Usia tua dipandang sebagai keadaan kemunduran yang tidak dapat diubah, orang tua sebagai makhluk yang telah kehilangan kondisi dan nilai manusia mereka, menjadi beban bagi masyarakat, sementara kaum muda dipandang identik dengan keindahan, kebahagiaan dan produktivitas. Visi stereotip dan negatif ini dari orang -orang yang mencapai orang tua tidak diragukan lagi merupakan sikap sosial yang mendorong dan memberi makan gerontophobia, melayani sebagai tempat berkembang biak untuk menderita lebih banyak diskriminasi dan viktimisasi.

Ada beberapa kepercayaan di mana seseorang dengan gerontophobia percaya pada rasa diskriminasi sosial.

  • Berpikir bahwa anak muda itu baik dan yang tua itu buruk.
  • Atribut untuk pemuda banyak kreativitas dan usia tua tidak memiliki ide baru.
  • Asumsikan bahwa kaum muda adalah keuntungan dan kedewasaan adalah kerugian
  • Berpikir bahwa remaja selalu menyenangkan dan orang tua tidak menyenangkan
  • Di masa muda ada kehidupan seksual dan di Senectud tidak ada
  • Kaum muda bermanfaat dan orang tua tidak
  • Orang tua tidak pantas bermartabat.

Tetapi Tidak perlu memiliki fobia spesifik ini dan/atau sikap sosial yang diskriminatif untuk menimbulkan perilaku gerontofobik. Gerontophobia adalah hasil dari serangkaian perilaku dan kepercayaan yang diperluas dalam pemikiran kolektif tentang bagaimana orang tua itu dan bagaimana mereka harus diperlakukan. Sikap ini dimanifestasikan dengan cara -cara halus seperti tidak mempekerjakan orang yang memenuhi syarat dari usia ketiga, mengabaikan keluhan somatik pasien lanjut usia dalam konsultasi medis yang menghubungkan penyakit mereka dengan penuaan atau berbicara dengan nada paternalistik dengan orang tua.

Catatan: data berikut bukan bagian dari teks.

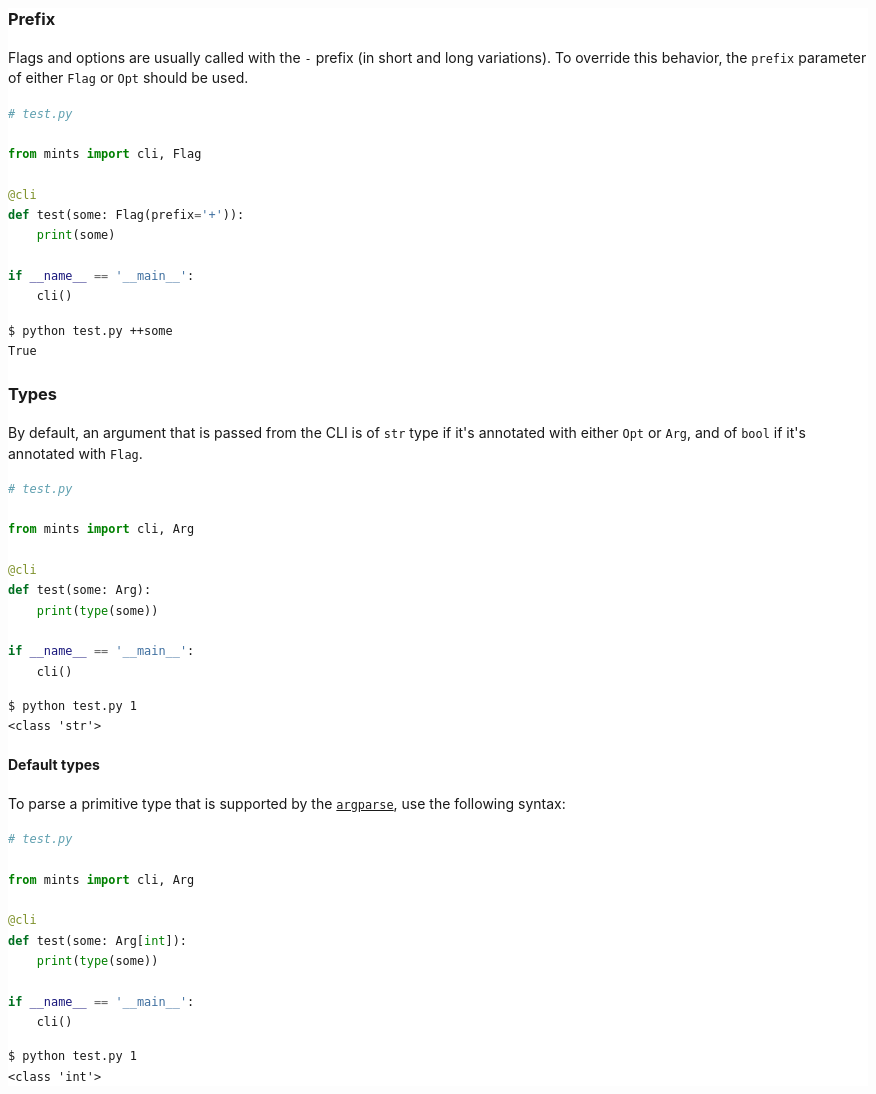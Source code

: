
```
```

### Prefix

Flags and options are usually called with the `-` prefix (in short and long variations).
To override this behavior, the `prefix` parameter of either `Flag` or `Opt` should be used.
```py
# test.py

from mints import cli, Flag

@cli
def test(some: Flag(prefix='+')):
    print(some)

if __name__ == '__main__':
    cli()
```
```
$ python test.py ++some
True
```

### Types

By default, an argument that is passed from the CLI is of `str` type if it's annotated with either `Opt` or `Arg`, and of `bool` if it's annotated with `Flag`.

```py
# test.py

from mints import cli, Arg

@cli
def test(some: Arg):
    print(type(some))

if __name__ == '__main__':
    cli()
```
```
$ python test.py 1
<class 'str'>
```

#### Default types

To parse a primitive type that is supported by the [`argparse`](https://docs.python.org/3/library/argparse.html#type), use the following syntax:
```py
# test.py

from mints import cli, Arg

@cli
def test(some: Arg[int]):
    print(type(some))

if __name__ == '__main__':
    cli()
```
```
$ python test.py 1
<class 'int'>
```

Dalam karakternya yang paling serius, Gerontophobia adalah kebencian terhadap orang tua, penolakan patologis usia tua yang berasal dari ketidaktahuan dan itu sama serius bagi masyarakat Barat seperti seksisme, rasisme, xenofobia, dan lgtbifobia. Gerontophobia bahkan dapat memiliki perilaku supremasi terhadap orang tua, yang di antara semua jenis diskriminasi yang paling tidak berarti bahwa, kecuali jika ia melakukan sesuatu untuk menghindarinya, cepat atau lambat akan menjadi yang paling ditakuti, karena kita semua menua.